=== WHAT NEEDS TO BE DONE ===
Go through the listing beneath this task and return every line that carries the string "getnf".

=====

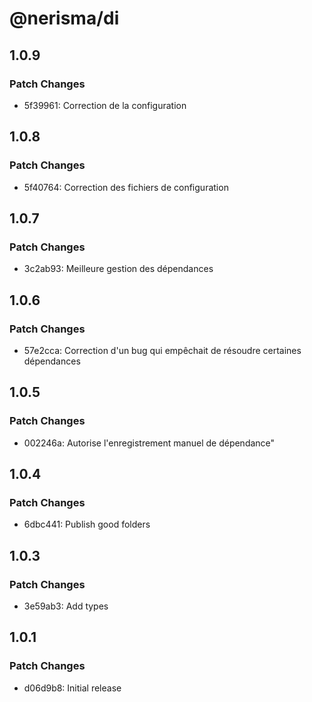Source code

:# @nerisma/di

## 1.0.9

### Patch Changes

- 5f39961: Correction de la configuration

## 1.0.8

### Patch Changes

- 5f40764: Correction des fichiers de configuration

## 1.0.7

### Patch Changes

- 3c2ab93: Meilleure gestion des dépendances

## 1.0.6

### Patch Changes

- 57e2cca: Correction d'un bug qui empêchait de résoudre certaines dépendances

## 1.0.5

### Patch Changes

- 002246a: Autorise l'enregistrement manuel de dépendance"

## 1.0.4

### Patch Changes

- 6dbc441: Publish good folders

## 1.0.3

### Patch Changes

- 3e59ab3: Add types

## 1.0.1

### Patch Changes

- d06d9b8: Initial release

=====

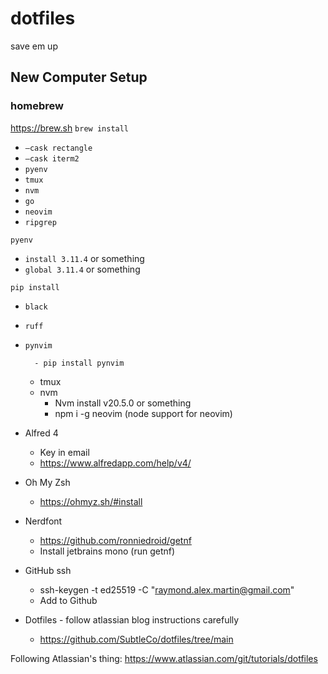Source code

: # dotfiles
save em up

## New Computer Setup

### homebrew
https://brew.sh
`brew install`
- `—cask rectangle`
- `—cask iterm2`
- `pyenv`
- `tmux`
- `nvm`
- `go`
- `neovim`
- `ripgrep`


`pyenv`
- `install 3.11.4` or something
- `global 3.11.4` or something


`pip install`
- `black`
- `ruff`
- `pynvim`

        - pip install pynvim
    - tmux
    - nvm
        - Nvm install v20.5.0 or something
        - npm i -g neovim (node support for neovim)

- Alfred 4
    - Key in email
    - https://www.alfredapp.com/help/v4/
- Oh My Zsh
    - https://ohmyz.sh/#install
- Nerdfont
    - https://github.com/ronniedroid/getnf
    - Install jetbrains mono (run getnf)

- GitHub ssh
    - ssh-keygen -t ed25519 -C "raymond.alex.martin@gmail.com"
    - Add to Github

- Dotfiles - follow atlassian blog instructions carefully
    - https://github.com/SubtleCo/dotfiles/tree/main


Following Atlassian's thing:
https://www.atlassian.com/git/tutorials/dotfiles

=====

=== SOLUTION TO THIS TASK ===
    - https://github.com/ronniedroid/getnf
    - Install jetbrains mono (run getnf)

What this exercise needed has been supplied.